_Problem statement_. Read the listing below and tally the lines that contain "TypeScript"; the reply is that tally only.

+++

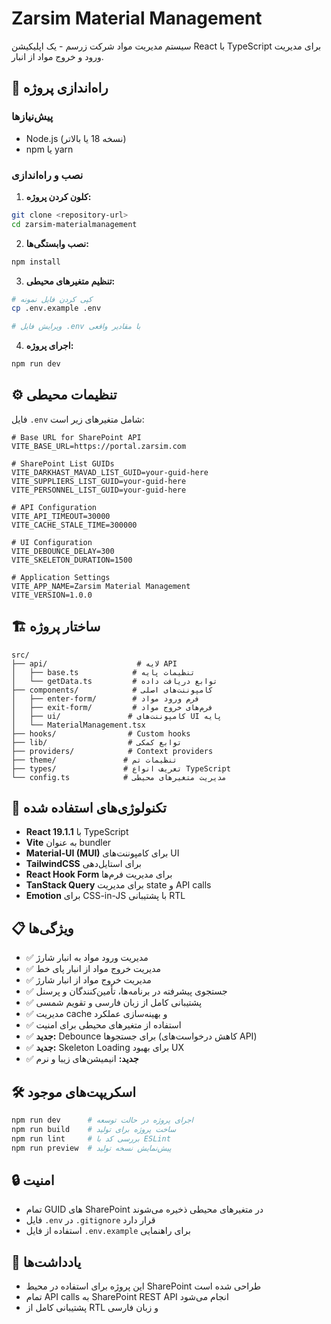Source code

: # Zarsim Material Management

سیستم مدیریت مواد شرکت زرسم - یک اپلیکیشن React با TypeScript برای مدیریت ورود و خروج مواد از انبار.

## 🚀 راه‌اندازی پروژه

### پیش‌نیازها

- Node.js (نسخه 18 یا بالاتر)
- npm یا yarn

### نصب و راه‌اندازی

1. **کلون کردن پروژه:**

```bash
git clone <repository-url>
cd zarsim-materialmanagement
```

2. **نصب وابستگی‌ها:**

```bash
npm install
```

3. **تنظیم متغیرهای محیطی:**

```bash
# کپی کردن فایل نمونه
cp .env.example .env

# ویرایش فایل .env با مقادیر واقعی
```

4. **اجرای پروژه:**

```bash
npm run dev
```

## ⚙️ تنظیمات محیطی

فایل `.env` شامل متغیرهای زیر است:

```env
# Base URL for SharePoint API
VITE_BASE_URL=https://portal.zarsim.com

# SharePoint List GUIDs
VITE_DARKHAST_MAVAD_LIST_GUID=your-guid-here
VITE_SUPPLIERS_LIST_GUID=your-guid-here
VITE_PERSONNEL_LIST_GUID=your-guid-here

# API Configuration
VITE_API_TIMEOUT=30000
VITE_CACHE_STALE_TIME=300000

# UI Configuration
VITE_DEBOUNCE_DELAY=300
VITE_SKELETON_DURATION=1500

# Application Settings
VITE_APP_NAME=Zarsim Material Management
VITE_VERSION=1.0.0
```

## 🏗️ ساختار پروژه

```
src/
├── api/                    # لایه API
│   ├── base.ts            # تنظیمات پایه
│   └── getData.ts         # توابع دریافت داده
├── components/            # کامپوننت‌های اصلی
│   ├── enter-form/        # فرم ورود مواد
│   ├── exit-form/         # فرم‌های خروج مواد
│   ├── ui/               # کامپوننت‌های UI پایه
│   └── MaterialManagement.tsx
├── hooks/                # Custom hooks
├── lib/                  # توابع کمکی
├── providers/            # Context providers
├── theme/               # تنظیمات تم
├── types/               # تعریف انواع TypeScript
└── config.ts            # مدیریت متغیرهای محیطی
```

## 🔧 تکنولوژی‌های استفاده شده

- **React 19.1.1** با TypeScript
- **Vite** به عنوان bundler
- **Material-UI (MUI)** برای کامپوننت‌های UI
- **TailwindCSS** برای استایل‌دهی
- **React Hook Form** برای مدیریت فرم‌ها
- **TanStack Query** برای مدیریت state و API calls
- **Emotion** برای CSS-in-JS با پشتیبانی RTL

## 📋 ویژگی‌ها

- ✅ مدیریت ورود مواد به انبار شارژ
- ✅ مدیریت خروج مواد از انبار پای خط
- ✅ مدیریت خروج مواد از انبار شارژ
- ✅ جستجوی پیشرفته در برنامه‌ها، تأمین‌کنندگان و پرسنل
- ✅ پشتیبانی کامل از زبان فارسی و تقویم شمسی
- ✅ مدیریت cache و بهینه‌سازی عملکرد
- ✅ استفاده از متغیرهای محیطی برای امنیت
- ✅ **جدید:** Debounce برای جستجوها (کاهش درخواست‌های API)
- ✅ **جدید:** Skeleton Loading برای بهبود UX
- ✅ **جدید:** انیمیشن‌های زیبا و نرم

## 🛠️ اسکریپت‌های موجود

```bash
npm run dev      # اجرای پروژه در حالت توسعه
npm run build    # ساخت پروژه برای تولید
npm run lint     # بررسی کد با ESLint
npm run preview  # پیش‌نمایش نسخه تولید
```

## 🔒 امنیت

- تمام GUID های SharePoint در متغیرهای محیطی ذخیره می‌شوند
- فایل `.env` در `.gitignore` قرار دارد
- استفاده از فایل `.env.example` برای راهنمایی

## 📝 یادداشت‌ها

- این پروژه برای استفاده در محیط SharePoint طراحی شده است
- تمام API calls به SharePoint REST API انجام می‌شود
- پشتیبانی کامل از RTL و زبان فارسی
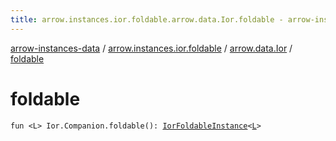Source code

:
 ```yaml
---
title: arrow.instances.ior.foldable.arrow.data.Ior.foldable - arrow-instances-data
---
```


[arrow-instances-data](../../index.html) / [arrow.instances.ior.foldable](../index.html) / [arrow.data.Ior](index.html) / [foldable](./foldable.html)

# foldable

`fun <L> Ior.Companion.foldable(): `[`IorFoldableInstance`](../../arrow.instances/-ior-foldable-instance/index.html)`<`[`L`](foldable.html#L)`>`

+++

_Final answer_. 3